BOR 0.3.3 Connection inconsistencies not limited to this version
During the building of a new Polygon server environment we experienced the following behaviour:
1 out of more sentries holding-up the validator nodes partly or all together
2 validators served by 3 sentries
The sentries are isolated, no connection between them, all of them have 200 connections to the world
Both validators have 3 connections, 1 to each of the sentries
Sentries and validators are on a 4 physical server setup. All nodes have Ubuntu 22.04 Virtual machines in Linux KVM/VMM. The network is a local-LAN, network. Connections are configured to be going via the physical Switches (not over KVM internal networks). 10Gbit.
Validator have separated VM’s for heimdall and bor
2 Sentries have separated VM’s for heimdall and bor
1 Sentry has combined heimdall-bor
The validators are on different physical servers, as between the Sentries they are physically separated over servers too. 1 Server holds both a sentry and a validator.
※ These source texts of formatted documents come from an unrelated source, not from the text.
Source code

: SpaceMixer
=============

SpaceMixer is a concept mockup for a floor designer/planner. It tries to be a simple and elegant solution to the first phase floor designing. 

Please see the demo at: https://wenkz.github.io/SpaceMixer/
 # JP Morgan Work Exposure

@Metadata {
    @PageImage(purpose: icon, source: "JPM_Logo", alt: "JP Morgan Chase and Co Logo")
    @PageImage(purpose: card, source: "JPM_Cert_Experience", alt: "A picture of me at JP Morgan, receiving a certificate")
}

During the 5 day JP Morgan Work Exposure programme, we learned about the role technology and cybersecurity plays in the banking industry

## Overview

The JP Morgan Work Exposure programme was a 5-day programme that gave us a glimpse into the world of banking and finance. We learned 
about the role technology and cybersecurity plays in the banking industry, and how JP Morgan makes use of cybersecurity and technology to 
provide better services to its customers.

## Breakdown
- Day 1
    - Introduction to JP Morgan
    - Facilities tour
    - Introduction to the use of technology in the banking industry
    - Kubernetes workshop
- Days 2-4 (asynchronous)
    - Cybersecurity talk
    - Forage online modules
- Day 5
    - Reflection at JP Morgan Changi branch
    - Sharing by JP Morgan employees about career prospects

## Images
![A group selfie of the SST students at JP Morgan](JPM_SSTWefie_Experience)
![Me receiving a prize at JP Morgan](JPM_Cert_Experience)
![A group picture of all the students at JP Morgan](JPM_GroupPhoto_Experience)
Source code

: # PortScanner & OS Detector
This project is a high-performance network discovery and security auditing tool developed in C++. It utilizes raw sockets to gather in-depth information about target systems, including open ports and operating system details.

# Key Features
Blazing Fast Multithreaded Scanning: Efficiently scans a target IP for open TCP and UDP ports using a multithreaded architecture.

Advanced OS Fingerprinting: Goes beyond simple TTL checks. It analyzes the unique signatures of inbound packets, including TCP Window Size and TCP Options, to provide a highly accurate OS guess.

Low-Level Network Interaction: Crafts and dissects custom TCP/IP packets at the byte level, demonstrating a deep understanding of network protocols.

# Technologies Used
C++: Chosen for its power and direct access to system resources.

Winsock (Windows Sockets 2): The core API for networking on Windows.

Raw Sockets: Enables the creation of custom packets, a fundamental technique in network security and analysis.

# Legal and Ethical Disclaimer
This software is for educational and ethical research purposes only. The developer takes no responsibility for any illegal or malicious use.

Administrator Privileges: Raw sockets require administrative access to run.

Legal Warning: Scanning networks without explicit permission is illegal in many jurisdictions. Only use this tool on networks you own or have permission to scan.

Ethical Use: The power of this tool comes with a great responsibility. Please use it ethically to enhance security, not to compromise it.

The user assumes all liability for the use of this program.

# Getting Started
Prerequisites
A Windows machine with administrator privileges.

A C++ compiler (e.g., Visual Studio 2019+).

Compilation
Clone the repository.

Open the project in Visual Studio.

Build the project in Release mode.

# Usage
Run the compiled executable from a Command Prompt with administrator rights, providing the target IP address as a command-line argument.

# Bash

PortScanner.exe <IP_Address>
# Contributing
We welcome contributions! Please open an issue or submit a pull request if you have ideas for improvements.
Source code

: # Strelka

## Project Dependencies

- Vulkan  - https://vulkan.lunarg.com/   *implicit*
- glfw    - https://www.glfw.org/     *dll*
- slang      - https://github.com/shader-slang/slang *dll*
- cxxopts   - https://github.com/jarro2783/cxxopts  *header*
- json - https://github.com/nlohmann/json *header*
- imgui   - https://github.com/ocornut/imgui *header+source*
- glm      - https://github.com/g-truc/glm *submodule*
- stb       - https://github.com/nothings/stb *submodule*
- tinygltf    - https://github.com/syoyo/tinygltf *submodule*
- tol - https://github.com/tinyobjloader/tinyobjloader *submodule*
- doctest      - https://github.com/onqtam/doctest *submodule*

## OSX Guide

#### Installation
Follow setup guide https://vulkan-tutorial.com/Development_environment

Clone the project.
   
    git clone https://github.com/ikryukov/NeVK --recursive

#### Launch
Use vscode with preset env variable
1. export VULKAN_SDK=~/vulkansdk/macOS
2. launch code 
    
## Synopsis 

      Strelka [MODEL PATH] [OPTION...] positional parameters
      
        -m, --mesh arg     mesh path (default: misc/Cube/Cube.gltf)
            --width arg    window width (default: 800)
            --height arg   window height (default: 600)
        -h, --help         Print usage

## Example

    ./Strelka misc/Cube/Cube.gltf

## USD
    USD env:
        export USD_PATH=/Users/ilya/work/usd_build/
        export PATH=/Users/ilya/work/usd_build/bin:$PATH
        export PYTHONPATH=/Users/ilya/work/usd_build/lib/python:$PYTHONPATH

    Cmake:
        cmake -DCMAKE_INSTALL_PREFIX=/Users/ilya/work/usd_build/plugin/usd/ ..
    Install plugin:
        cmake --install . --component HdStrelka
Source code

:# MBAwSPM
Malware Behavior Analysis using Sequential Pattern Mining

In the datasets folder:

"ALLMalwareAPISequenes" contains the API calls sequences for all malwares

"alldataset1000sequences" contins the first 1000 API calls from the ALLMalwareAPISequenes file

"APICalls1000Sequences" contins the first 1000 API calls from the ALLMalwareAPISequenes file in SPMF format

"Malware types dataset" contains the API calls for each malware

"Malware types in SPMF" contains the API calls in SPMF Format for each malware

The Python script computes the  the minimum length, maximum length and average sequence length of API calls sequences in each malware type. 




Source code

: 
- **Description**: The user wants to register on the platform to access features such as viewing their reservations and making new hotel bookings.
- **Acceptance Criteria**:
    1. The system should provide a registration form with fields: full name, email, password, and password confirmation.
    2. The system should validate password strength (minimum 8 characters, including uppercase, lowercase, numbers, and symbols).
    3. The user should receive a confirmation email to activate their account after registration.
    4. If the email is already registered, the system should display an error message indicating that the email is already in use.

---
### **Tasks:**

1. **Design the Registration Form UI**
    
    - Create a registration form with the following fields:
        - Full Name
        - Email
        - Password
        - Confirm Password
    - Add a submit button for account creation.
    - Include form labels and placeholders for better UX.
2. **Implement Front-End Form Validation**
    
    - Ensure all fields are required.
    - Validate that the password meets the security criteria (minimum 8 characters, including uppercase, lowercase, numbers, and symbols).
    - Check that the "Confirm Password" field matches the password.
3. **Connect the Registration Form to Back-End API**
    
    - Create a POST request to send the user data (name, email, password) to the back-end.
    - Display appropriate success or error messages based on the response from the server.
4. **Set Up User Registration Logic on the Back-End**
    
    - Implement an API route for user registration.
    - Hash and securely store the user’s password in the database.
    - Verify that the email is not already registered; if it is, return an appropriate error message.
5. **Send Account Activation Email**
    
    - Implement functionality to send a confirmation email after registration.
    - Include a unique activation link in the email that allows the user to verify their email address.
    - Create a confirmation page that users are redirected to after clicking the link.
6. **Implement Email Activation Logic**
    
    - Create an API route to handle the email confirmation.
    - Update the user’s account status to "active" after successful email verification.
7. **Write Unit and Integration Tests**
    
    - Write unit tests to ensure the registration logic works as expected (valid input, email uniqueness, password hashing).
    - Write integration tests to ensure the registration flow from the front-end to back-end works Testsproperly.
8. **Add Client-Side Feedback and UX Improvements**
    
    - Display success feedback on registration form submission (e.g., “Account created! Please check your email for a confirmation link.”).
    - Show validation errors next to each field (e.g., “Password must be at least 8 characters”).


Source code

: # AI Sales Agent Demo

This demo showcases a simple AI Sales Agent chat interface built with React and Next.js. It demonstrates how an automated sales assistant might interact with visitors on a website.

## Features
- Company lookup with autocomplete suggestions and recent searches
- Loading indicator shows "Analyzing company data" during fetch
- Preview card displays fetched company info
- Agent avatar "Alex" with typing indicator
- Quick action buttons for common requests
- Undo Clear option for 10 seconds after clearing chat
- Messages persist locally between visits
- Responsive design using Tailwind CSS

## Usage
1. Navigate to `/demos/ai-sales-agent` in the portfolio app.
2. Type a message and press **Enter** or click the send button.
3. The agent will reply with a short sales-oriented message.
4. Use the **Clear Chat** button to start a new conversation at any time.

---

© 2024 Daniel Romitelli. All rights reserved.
The behaviour is not limited to the above configuration. In our former configuration the same behaviour is noticed over the last 2 years
The configuration is meant to be resilient and strong against failure in one of the components.
Misbehaviour in 1 of the components should be isolated to the component itself.
If 2 sentries fail or fal behind the validators should be fine.
Monitoring the nodes is by viewing the log files in linux terminal
(journalctl -fu bor)
1 Failure on graceful shutdown
While gracefully shutting down 1 Sentry.
At graceful shutdown of a Sentry, the validator(s) can get stuck immediately or soon after shutting down the Sentry. It is not a certainty the validator(s) get stuck but if the validator stops: then it simply stops progressing and is NOT able to recover from the absence of 1 of the sentries EVEN when this same validator is still connected to (2) healthy sentries.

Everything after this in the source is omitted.